<!DOCTYPE HTML PUBLIC "-//W3C//DTD HTML 4.01//EN"
"http://www.w3.org/TR/html4/strict.dtd">
<html lang="en">
<head>
<title>nested lists</title>
<style type="text/css">
ol { counter-reset: item }
li { display: block }
li:before { content: counters(item, ".") ". "; counter-increment: item }
</style>
</head>
<body>
<ol>
<li>This is a list item</li>
<li>This is a list item
<ol>
<li>This is a nested list item.</li>
<li>This is a nested list item.</li>
<li>This is a nested list item.</li>
<li>This is a nested list item.</li>
</ol>
</li>
<li>This is a list item</li>
<li>This is a list item</li>
<li>This is a list item</li>
</ol>
</body>
</html>
This example uses a little-known CSS technique called automatic counters.
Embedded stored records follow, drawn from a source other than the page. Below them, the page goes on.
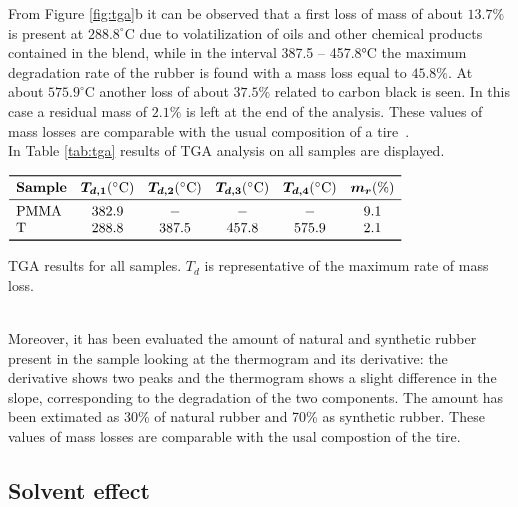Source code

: \documentclass[a4paper, 11pt]{article}
\begin{document}
\newpage

From Figure \ref{fig:tga}b it can be observed that a first loss of mass of about $13.7\%$ is present at $288.8^\circ$C due to volatilization of oils and other chemical products contained in the blend, while in the interval 387.5 – 457.8°C the maximum degradation rate of the rubber is found with a mass loss equal to $45.8\%$. At about $575.9^\circ$C another loss of about $37.5\%$ related to carbon black is seen. In this case a residual mass of $2.1\%$ is left at the end of the analysis. These values of mass losses are comparable with the usual composition of a tire~\cite{gommista}.\\
In Table \ref{tab:tga} results of TGA analysis on all samples are displayed. 
\begin{table}[htp]
\centering
$
\begin{array}{lccccc}
\toprule
\textbf{Sample}  & \bm{T_{d,1}} (\SI{}{\celsius}) & \bm{T_{d,2}} (\SI{}{\celsius}) & \bm{T_{d,3}} (\SI{}{\celsius}) & \bm{T_{d,4}} (\SI{}{\celsius}) & \bm{m_{r}} (\si{\%}) \\
\midrule
\text{PMMA}  & 382.9 & - & - & - & 9.1  \\
\text{T}  & 288.8 & 387.5 & 457.8 & 575.9 & 2.1  \\
\bottomrule
\end{array}
$
\caption{TGA results for all samples. $T_d$ is representative of the maximum rate of mass loss.}
\label{tab:tga}
\end{table}\\
Moreover, it has been evaluated the amount of natural and synthetic rubber present in the sample looking at the thermogram and its derivative: the derivative shows two peaks and the thermogram shows a slight difference in the slope, corresponding to the degradation of the two components. The amount has been extimated as 30\% of natural rubber and 70\% as synthetic rubber. These values of mass losses are comparable with the usal compostion of the tire.

\subsection{Solvent effect}
\end{document}
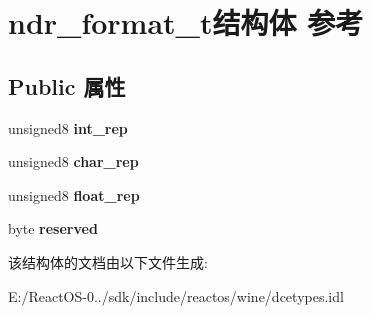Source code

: \hypertarget{structndr__format__t}{}\section{ndr\+\_\+format\+\_\+t结构体 参考}
\label{structndr__format__t}
\subsection*{Public 属性}
\begin{DoxyCompactItemize}
\item 
\mbox{\label{structndr__format__t_a2608637df392a30ab83a0960eee7f391}} 
unsigned8 {\bfseries int\+\_\+rep}
\item 
\mbox{\label{structndr__format__t_a64550a32a55e21b15f7e48f738a67d9a}} 
unsigned8 {\bfseries char\+\_\+rep}
\item 
\mbox{\label{structndr__format__t_ae1f53b1142e3f58dcecf9412cc597e4a}} 
unsigned8 {\bfseries float\+\_\+rep}
\item 
\mbox{\label{structndr__format__t_a0aa0bc6e0587406258c5d632e6bbdc20}} 
byte {\bfseries reserved}
\end{DoxyCompactItemize}


该结构体的文档由以下文件生成\+:\begin{DoxyCompactItemize}
\item 
E\+:/\+React\+O\+S-\/0../sdk/include/reactos/wine/dcetypes.\+idl\end{DoxyCompactItemize}
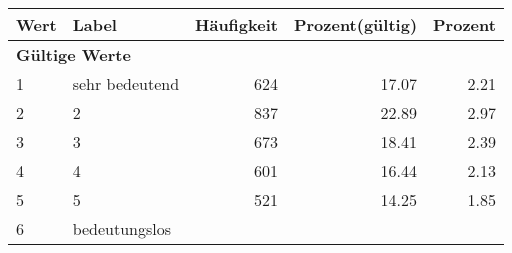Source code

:      \begin{longtable}{lXrrr}
     \toprule
     \textbf{Wert} & \textbf{Label} & \textbf{Häufigkeit} & \textbf{Prozent(gültig)} & \textbf{Prozent} \\
     \endhead
     \midrule
     \multicolumn{5}{l}{\textbf{Gültige Werte}}\\

     1 &
     \multicolumn{1}{X}{ sehr bedeutend   } &


       \num{624} &
       \num[round-mode=places,round-precision=2]{17,07} &
         \num[round-mode=places,round-precision=2]{2,21} \\

     2 &
     \multicolumn{1}{X}{ 2   } &


       \num{837} &
       \num[round-mode=places,round-precision=2]{22,89} &
         \num[round-mode=places,round-precision=2]{2,97} \\

     3 &
     \multicolumn{1}{X}{ 3   } &


       \num{673} &
       \num[round-mode=places,round-precision=2]{18,41} &
         \num[round-mode=places,round-precision=2]{2,39} \\

     4 &
     \multicolumn{1}{X}{ 4   } &


       \num{601} &
       \num[round-mode=places,round-precision=2]{16,44} &
         \num[round-mode=places,round-precision=2]{2,13} \\

     5 &
     \multicolumn{1}{X}{ 5   } &


       \num{521} &
       \num[round-mode=places,round-precision=2]{14,25} &
         \num[round-mode=places,round-precision=2]{1,85} \\

     6 &
     \multicolumn{1}{X}{ bedeutungslos   } &



\end{longtable}
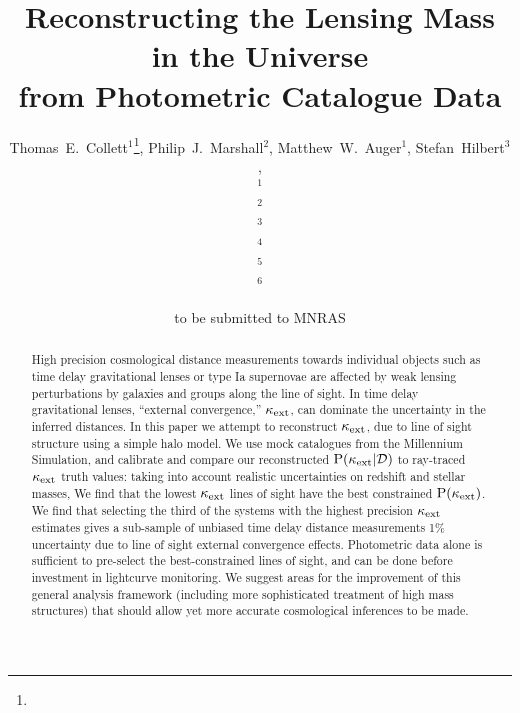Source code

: \documentclass[useAMS,usenatbib,a4paper]{mn2e}
\title[Line of Sight Mass Reconstruction]
{Reconstructing the Lensing Mass in the Universe \\
from Photometric Catalogue Data}
\author[Collett \etal]{%
  Thomas~E.~Collett$^{1}$\thanks{\collettemail},
  Philip~J.~Marshall$^{2}$,
  Matthew~W.~Auger$^{1}$,
  Stefan~Hilbert$^{3}$,
\newauthor{%
  Sherry~H.~Suyu$^{4}$,
  Zachary~Greene$^{4}$,
  Tommaso~Treu$^{4}$\thanks{\packard},
  Christopher~D.~Fassnacht$^{5}$,}
\newauthor{%
  L\'eon~V.~E.~Koopmans$^{6}$,
  Maru\v{s}a Brada\v{c}$^{5}$,
  Roger~D.~Blandford$^{3}$} 
  \medskip\\
  $^1$\ioa\\
  $^2$\oxford\\
  $^3$\kipac\\
  $^4$\ucsb\\
  $^5$\davis\\
  $^6$\kapteyn
}
\begin{document}
             
\date{to be submitted to MNRAS}
\pagerange{\pageref{firstpage}--\pageref{lastpage}}

\maketitle           

\label{firstpage}


\begin{abstract} 

High precision cosmological distance measurements towards individual objects
such as time delay gravitational lenses or type Ia supernovae are affected by
weak lensing perturbations by galaxies and groups along the line of sight. In
time delay gravitational lenses, ``external convergence,'' $\kappa_{\rm ext}$, can
dominate the uncertainty in the inferred distances. In this paper we attempt
to reconstruct $\kappa_{\rm ext}$, due to line of sight structure using a simple halo
model.
%
We use mock catalogues from the Millennium Simulation, and calibrate and 
compare our reconstructed ${\rm P}(\kappa_{\rm ext}|{\mathcal{D}})$ to ray-traced $\kappa_{\rm ext}$ truth
values:  taking into account realistic uncertainties on redshift and stellar
masses,  
%
We find that the lowest $\kappa_{\rm ext}$ lines of sight have the best constrained 
${\rm P}(\kappa_{\rm ext})$. We find that selecting the third of the systems with the
highest precision $\kappa_{\rm ext}$ estimates gives a  sub-sample of unbiased time
delay distance measurements  1\% uncertainty due
to line of sight external convergence effects. Photometric data alone is
sufficient to pre-select the best-constrained lines of sight, and can be done
before investment in lightcurve monitoring. 
%
  We suggest areas for the
improvement of this general analysis framework (including more sophisticated
treatment of high mass structures) that should allow yet more accurate
cosmological inferences to be made.

\end{abstract}

\end{document}
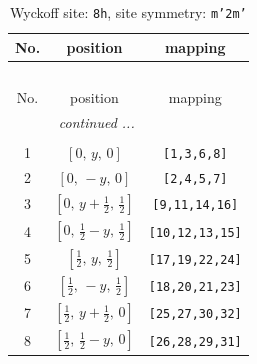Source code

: \documentclass[fleqn,8pt]{jsarticle}
\begin{document}
\begin{longtable}{ccc}
\caption{Wyckoff site: {\tt 8h}, site symmetry: {\tt m'2m'}}
 \\
 \hline \hline
No. & position & mapping \\ \hline \endfirsthead

\multicolumn{2}{l}{\tablename\ \thetable{}} \\
 \hline \hline
No. & position & mapping \\ \hline \endhead

 \hline \hline
\multicolumn{2}{r}{\footnotesize\it continued ...} \\ \endfoot

 \hline \hline
\multicolumn{2}{r}{} \\ \endlastfoot

1 & $\left[ 0,\, y,\, 0 \right]$ & {\tt [1,3,6,8]} \\ \hline
2 & $\left[ 0,\, - y,\, 0 \right]$ & {\tt [2,4,5,7]} \\ \hline
3 & $\left[ 0,\, y + \frac{1}{2},\, \frac{1}{2} \right]$ & {\tt [9,11,14,16]} \\ \hline
4 & $\left[ 0,\, \frac{1}{2} - y,\, \frac{1}{2} \right]$ & {\tt [10,12,13,15]} \\ \hline
5 & $\left[ \frac{1}{2},\, y,\, \frac{1}{2} \right]$ & {\tt [17,19,22,24]} \\ \hline
6 & $\left[ \frac{1}{2},\, - y,\, \frac{1}{2} \right]$ & {\tt [18,20,21,23]} \\ \hline
7 & $\left[ \frac{1}{2},\, y + \frac{1}{2},\, 0 \right]$ & {\tt [25,27,30,32]} \\ \hline
8 & $\left[ \frac{1}{2},\, \frac{1}{2} - y,\, 0 \right]$ & {\tt [26,28,29,31]} \\
\end{longtable}
\renewcommand{\arraystretch}{1.2}
\end{document}
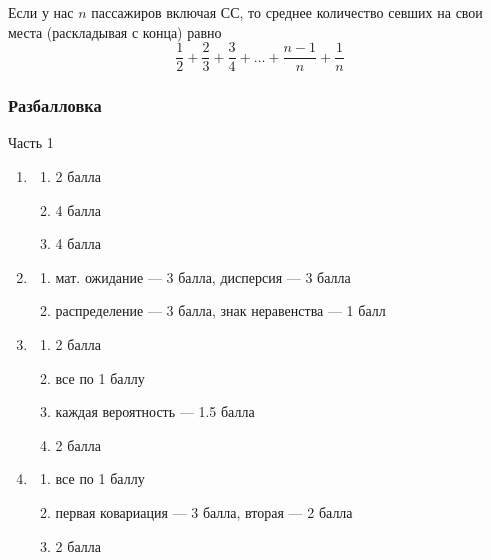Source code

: \documentclass[12pt, a4paper]{article}\usepackage[]{graphicx}\usepackage[]{color}
\begin{document}
\begin{enumerate}
\begin{enumerate}
						Если у нас $n$ пассажиров включая СС, то среднее количество севших на свои места (раскладывая с конца) равно $$\frac{1}{2}+\frac{2}{3}+\frac{3}{4}+\dots+\frac{n-1}{n}+\frac{1}{n}$$

					\end{enumerate}

				\end{enumerate}





				\subsubsection*{Разбалловка}
				Часть 1

				\begin{enumerate}
					\item
					\begin{enumerate}
						\item 2 балла
						\item 4 балла
						\item 4 балла
					\end{enumerate}

					\item
					\begin{enumerate}
						\item мат. ожидание — 3 балла, дисперсия — 3 балла
						\item распределение — 3 балла, знак неравенства — 1 балл

					\end{enumerate}

					\item
					\begin{enumerate}
						\item 2 балла
						\item все по 1 баллу
						\item каждая вероятность — 1.5 балла
						\item 2 балла

					\end{enumerate}

					\item
					\begin{enumerate}
						\item все по 1 баллу
						\item первая ковариация — 3 балла, вторая — 2 балла
						\item 2 балла
					\end{enumerate}




\end{enumerate}
\end{document}
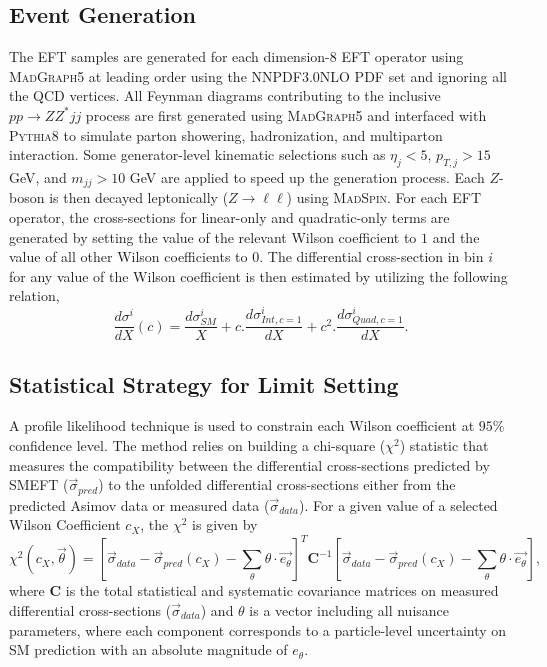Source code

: \subsection{Event Generation}
\label{subsec:EFT_EventGen}
The EFT samples are generated for each dimension-8 EFT operator using \textsc{MadGraph5} at leading order using the NNPDF3.0NLO PDF set and ignoring all the QCD vertices.
All Feynman diagrams contributing to the inclusive $pp \rightarrow ZZ^* jj$ process are first generated using \textsc{MadGraph5} and interfaced with \textsc{Pythia8} to simulate parton showering, hadronization, and multiparton interaction. Some generator-level kinematic selections such as $\eta_{j}<5$, $p_{T,j} > 15$ GeV, and $m_{jj} > 10$ GeV are applied to speed up the generation process. Each $Z$-boson is then decayed leptonically ($Z\rightarrow \ell \ell$) using \textsc{MadSpin}. For each EFT operator, the cross-sections for linear-only and quadratic-only terms are generated by setting the value of the relevant Wilson coefficient to $1$ and the value of all other Wilson coefficients to $0$. The differential cross-section in bin $i$ for any value of the Wilson coefficient is then estimated by utilizing the following relation,
\begin{equation}
\frac{d\sigma ^{i}}{dX}(c) = \frac{d\sigma ^{i}_{SM}}{X} + c . \frac{d\sigma ^{i}_{Int, c=1}}{dX} + c^2 . \frac{d\sigma ^{i}_{Quad, c=1}}{dX}.
\label{eqn:DiffxS_EFT}
\end{equation}

\subsection{Statistical Strategy for Limit Setting}
\label{subsec:EFT_Method}
A profile likelihood technique \cite{ProfileLikelihood} is used to constrain each Wilson coefficient at $95\%$ confidence level. The method relies on building a chi-square ($\chi^2$) statistic that measures the compatibility between the differential cross-sections predicted by SMEFT ($\vec{\sigma}_{pred}$) to the unfolded differential cross-sections either from the predicted Asimov data or measured data ($\vec{\sigma}_{data}$). For a given value of a selected Wilson Coefficient $c_X$, the $\chi^2$ is given by
\begin{equation}
    \chi^2(c_X, \vec{\theta}) = [\vec{\sigma}_{data} - \vec{\sigma}_{pred}(c_X)- \sum_{\theta}\theta\cdot\vec{e_\theta} ]^T \textbf{C}^{-1}[\vec{\sigma}_{data}  - \vec{\sigma}_{pred}(c_X) - \sum_{\theta}\theta\cdot\vec{e_\theta}],
    \label{eq:eftchi2}
\end{equation} 
where $\textbf{C}$ is the total statistical and systematic covariance matrices on measured differential cross-sections ($\vec{\sigma}_{data}$) and $\theta$ is a vector including all nuisance parameters, where each component corresponds to a particle-level uncertainty on SM prediction with an absolute magnitude of $e_{\theta}$.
It is supposed to display the outer list as “1.”, “2.”, “3.”, “4.”, “5.”, and the inner list as “2.1.”, “2.2.”, “2.3.”, “2.4.”. In other words, auto-numbering the inner list with both a major and minor item number.
The reason it is little-known is that it only works in Opera. Internet Explorer numbers them like any other nested list, as if there was no CSS at all. Mozilla doesn’t number either the inner or outer list at all (because it respects the display: block rule that wipes out the normal numbering, but doesn’t understand the counter rules that set up the nested numbering.) Opera has gotten it right for years, since version 5.
I don’t have a point, really. I just thought it was interesting.